[Avodah] kesuvah

Micha Berger micha at aishdas.org
Fri Jul 20 02:50:42 PDT 2007


On Fri, Jul 20, 2007 at 08:40:12AM +0200, Arie Folger wrote:
:> This is the problem with the Leiberman clause. Which is not only
:> restricted to covering the case of divorce, but only to the case of
:> civil divorce with no get forthcoming -- a very rare resolution of the
:> contract.

: I don't see what my explanation has to do with Lieberman or with codicils.

I asked why having a minhag of not paying the kesuvah when giving a get
didn't make the document an asmachta.

Your answer, to the best I can tell, was that it wouldn't be an asmachta
because the issue only comes up if the marriage ends with a get. Your
words were:
> Because the ketubah isn't only about what the wife will get when she
> gets a get (puns intended), but both the support owed while married and
> the maintenance owed after her husband dies.

Well, the kesuvah isn't only about the case of a mesareiv get, and in
fact far more rarely ends in siruv than in get, and a codicil about this
possibility /is/ ruled as being able to turn the whole thing an asmachta.

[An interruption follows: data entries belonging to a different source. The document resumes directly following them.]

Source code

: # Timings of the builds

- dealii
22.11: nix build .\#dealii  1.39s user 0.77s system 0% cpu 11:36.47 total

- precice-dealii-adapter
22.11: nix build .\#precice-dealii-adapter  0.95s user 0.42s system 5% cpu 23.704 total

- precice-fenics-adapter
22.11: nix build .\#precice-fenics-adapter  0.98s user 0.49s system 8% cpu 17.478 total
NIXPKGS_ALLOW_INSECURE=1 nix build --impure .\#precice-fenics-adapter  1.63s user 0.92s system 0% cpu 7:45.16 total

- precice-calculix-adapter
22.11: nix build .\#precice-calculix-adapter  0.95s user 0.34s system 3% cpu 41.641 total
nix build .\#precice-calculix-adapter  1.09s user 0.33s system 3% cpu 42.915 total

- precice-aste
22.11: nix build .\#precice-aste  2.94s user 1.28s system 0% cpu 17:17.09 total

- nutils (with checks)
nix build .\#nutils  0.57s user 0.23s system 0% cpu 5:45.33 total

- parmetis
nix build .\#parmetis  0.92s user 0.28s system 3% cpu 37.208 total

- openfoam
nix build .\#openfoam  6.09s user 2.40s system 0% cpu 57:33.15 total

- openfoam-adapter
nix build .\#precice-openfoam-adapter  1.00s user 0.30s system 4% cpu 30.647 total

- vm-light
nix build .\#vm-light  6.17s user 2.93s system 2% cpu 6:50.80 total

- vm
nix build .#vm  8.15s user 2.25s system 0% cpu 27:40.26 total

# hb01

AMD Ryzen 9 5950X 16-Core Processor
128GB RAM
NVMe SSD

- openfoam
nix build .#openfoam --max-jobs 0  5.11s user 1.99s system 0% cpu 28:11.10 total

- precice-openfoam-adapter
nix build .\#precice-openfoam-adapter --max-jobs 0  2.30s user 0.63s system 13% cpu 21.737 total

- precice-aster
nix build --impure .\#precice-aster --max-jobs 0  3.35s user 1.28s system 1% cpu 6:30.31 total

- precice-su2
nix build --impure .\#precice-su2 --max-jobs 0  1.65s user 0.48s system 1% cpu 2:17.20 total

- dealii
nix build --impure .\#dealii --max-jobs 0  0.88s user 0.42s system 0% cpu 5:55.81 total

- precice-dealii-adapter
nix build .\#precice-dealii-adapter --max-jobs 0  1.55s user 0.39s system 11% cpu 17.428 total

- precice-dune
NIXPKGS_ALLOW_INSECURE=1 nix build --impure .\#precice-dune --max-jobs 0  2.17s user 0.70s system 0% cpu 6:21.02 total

So if a very rarely invoked clause could invalidate the contract, why
wouldn't a more frequently invoked one that gets routinely ignored do
the same thing?

I admit, the difference between honoring the get clause in the kesuvah
is about the same as ignoring it -- we're only ignoring it because she
is getting more money "on the side" anyway -- but I am confused about
a minhag to regularly ignore a contract (even by mutual agreement) vs
the definition of asmachta. If going in, the chasan knows it would be
ignored if they ever ended up giving a get, how is that phrase in the
kesuvah not enough of an asmachta to void the whole contract?

-mi

-- 
Micha Berger             Zion will be redeemed through justice,
micha at aishdas.org        and her returnees will come in righteousness.